What you are asked to do: When a line of the records contains "Worzel", copy it.

Start of Exercise input

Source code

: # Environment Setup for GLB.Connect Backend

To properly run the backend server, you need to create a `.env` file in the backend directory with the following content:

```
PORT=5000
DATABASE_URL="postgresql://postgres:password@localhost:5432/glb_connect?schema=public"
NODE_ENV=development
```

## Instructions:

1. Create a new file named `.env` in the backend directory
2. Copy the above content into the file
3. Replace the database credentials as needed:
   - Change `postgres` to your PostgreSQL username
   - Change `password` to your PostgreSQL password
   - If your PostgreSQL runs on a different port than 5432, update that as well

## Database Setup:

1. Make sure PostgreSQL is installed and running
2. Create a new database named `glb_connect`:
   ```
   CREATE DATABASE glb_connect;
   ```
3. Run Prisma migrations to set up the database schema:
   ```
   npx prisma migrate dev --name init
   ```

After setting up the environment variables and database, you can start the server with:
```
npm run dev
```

End of Exercise input
Start of Exercise input

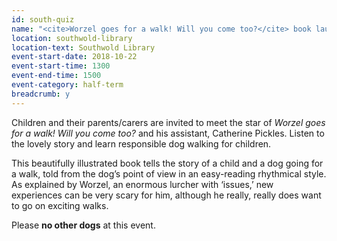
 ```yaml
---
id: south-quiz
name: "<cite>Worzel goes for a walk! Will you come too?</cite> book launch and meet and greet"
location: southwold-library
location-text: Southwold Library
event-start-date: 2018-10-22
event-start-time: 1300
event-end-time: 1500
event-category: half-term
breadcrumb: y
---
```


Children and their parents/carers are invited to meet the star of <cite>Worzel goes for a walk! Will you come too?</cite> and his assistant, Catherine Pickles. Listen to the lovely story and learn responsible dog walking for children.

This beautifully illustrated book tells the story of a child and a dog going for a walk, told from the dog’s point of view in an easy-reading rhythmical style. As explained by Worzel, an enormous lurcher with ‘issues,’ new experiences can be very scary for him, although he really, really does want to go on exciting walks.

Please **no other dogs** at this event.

End of Exercise input
Start of Exercise input

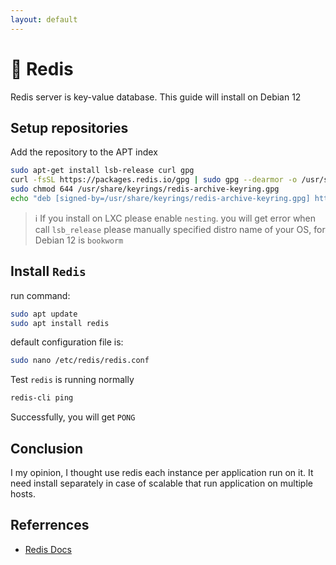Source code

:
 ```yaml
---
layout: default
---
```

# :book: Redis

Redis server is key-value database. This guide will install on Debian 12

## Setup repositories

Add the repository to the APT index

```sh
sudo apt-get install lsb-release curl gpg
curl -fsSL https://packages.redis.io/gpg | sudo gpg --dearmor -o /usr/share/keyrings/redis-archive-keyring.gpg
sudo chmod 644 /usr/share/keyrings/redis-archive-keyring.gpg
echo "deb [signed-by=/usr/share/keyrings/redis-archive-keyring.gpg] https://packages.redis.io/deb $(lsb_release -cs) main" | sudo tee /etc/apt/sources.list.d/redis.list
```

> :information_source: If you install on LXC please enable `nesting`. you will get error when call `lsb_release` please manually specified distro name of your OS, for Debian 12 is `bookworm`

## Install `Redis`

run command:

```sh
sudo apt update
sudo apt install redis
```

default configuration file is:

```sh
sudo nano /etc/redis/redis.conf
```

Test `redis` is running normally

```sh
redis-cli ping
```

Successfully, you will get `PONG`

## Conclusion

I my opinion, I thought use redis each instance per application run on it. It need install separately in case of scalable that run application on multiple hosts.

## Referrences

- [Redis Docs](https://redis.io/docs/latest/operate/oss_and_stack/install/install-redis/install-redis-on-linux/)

End of Exercise input

Answer section:
name: "<cite>Worzel goes for a walk! Will you come too?</cite> book launch and meet and greet"
Children and their parents/carers are invited to meet the star of <cite>Worzel goes for a walk! Will you come too?</cite> and his assistant, Catherine Pickles. Listen to the lovely story and learn responsible dog walking for children.
This beautifully illustrated book tells the story of a child and a dog going for a walk, told from the dog’s point of view in an easy-reading rhythmical style. As explained by Worzel, an enormous lurcher with ‘issues,’ new experiences can be very scary for him, although he really, really does want to go on exciting walks.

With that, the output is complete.